While scrolling through Snapchat stories one day, I saw that a friend was making homemade bagels and I thought to myself, "I bet I could do that." I love eating bagels for breakfast (my poor roommates have been frustrated for years by with sprinkles of poppy and sesame seed covering the kitchen counters in the mornings) but good bagels aren't cheap When I was at Trader Joe's,  picked up the "Everything but the Bagel Sesame Seasoning" and knew I had to try it on a homemade bagel. 

I searched the internet for the best recipe and ended up on the one below. It's quite easy to make and the parts that are probably new to you are a fun adventure. The recipe calls for high gluten flour, which is also known as bread flour. It isn't much different than all-purpose flour, so if that's all you have, it will still work. It will be chewier and more like an artisan bagel with the high gluten flour. 

My one caveat to this recipe is that my experience was not injury free. I got overly excited about trying the delicious looking bagels, so I tried to cut one before it had properly cooled and ended up slightly burning my fingers. Then the next day, I was trying to slice a bagel with a bread knife and it slipped, cutting my pointer fingernail in half. It was bloody and terrible (but thankfully the bagel was spared). This is just to say, be careful. Take your time and it's totally worth it.
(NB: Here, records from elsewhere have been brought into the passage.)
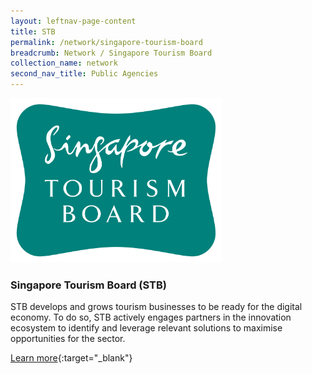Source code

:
```yaml
---
layout: leftnav-page-content
title: STB
permalink: /network/singapore-tourism-board
breadcrumb: Network / Singapore Tourism Board
collection_name: network
second_nav_title: Public Agencies
---
```

<img src="/images/partners/STB logo high res.png" alt="1" style="width:338px;height:263px">

<h3>Singapore Tourism Board (STB)</h3>

STB develops and grows tourism businesses to be ready for the digital economy. To do so, STB actively engages partners in the innovation ecosystem to identify and leverage relevant solutions to maximise opportunities for the sector.

[Learn more](http://www.sgtourismaccelerator.com/){:target="_blank"}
Once you let the bagels cool down completely, I recommend wrapping them in a dish towel or paper bag, so they don't release steam in an airtight bag. Then, the bagels can be kept in a ziplock bag and will last around 6 days. They can also be frozen if you want to make them in advance. 


Active Time: 40 minutes
Total Time: 2 hours
Makes: 8 bagels
Recipe adapted from: Sophisticated Gourmet 

2 teaspoons active dry yeast
1 1/2 tablespoons white sugar
1 1/4 cup warm water
3 1/2 cups (500g) bread flour or high gluten flour
1 1/2 teaspoons salt
1 egg (optional)
Everything But the Bagel Seasoning (optional)

1. In a large measuring cup, combine warm water and sugar. When sugar has mostly dissolved, add yeast and let sit for 5 minutes. 
2. In a medium bowl, combine flour and salt. When proofed, stir in yeast mixture. Stir until combined and turn on to a floured surface to knead. Continue to add more flour to keep from sticking and knead for 5-10 minutes until it forms a smooth and elastic ball. Work in as much flour as possible to form a firm and stiff dough. 
3. Lightly brush a bowl with oil and put the dough in. Cover with a damp dish towel and place in a warm spot to rise until doubled (approximately 1 hour). Punch the dough down and let it rest another 10 minutes. Preheat the oven to 425ºF.
4. Divide the dough into 6 or 8 equal pieces (depending on how large you like your bagels. I prefer 6), each in a round ball. Take a dough ball and press it gently against the work surface, moving your hand and the ball in a circular motion pulling the dough into itself while reducing the pressure on top of the dough slightly until a perfect dough ball forms (as pictured below). Repeat with remaining balls of dough.
5. Gently press your finger of each dough ball to form a ring. Stretch the hole and place on a lightly oiled cookie sheet. Repeat with remaining dough balls.
6. After shaping bagels, cover with a damp dish towel and let rest for 10 minutes.
7. Bring a large pot of water to boil. Use a slotted spoon to lower the bagels into the water, as many as will fit in the pot at a time. Let them float on the surface of the water for about 1 minute on each side. Leaving them longer will result in a chewier bagel, which some prefer.
8. If you want toppings, brush the tops with an egg wash and put on your toppings like Everything Bagel, sesame seeds, poppy seeds, minced garlic, minced onion, etc.
9. Bake for 20 minutes, until golden brown. Cool on a wire rack and enjoy with butter or cream cheese, as desired!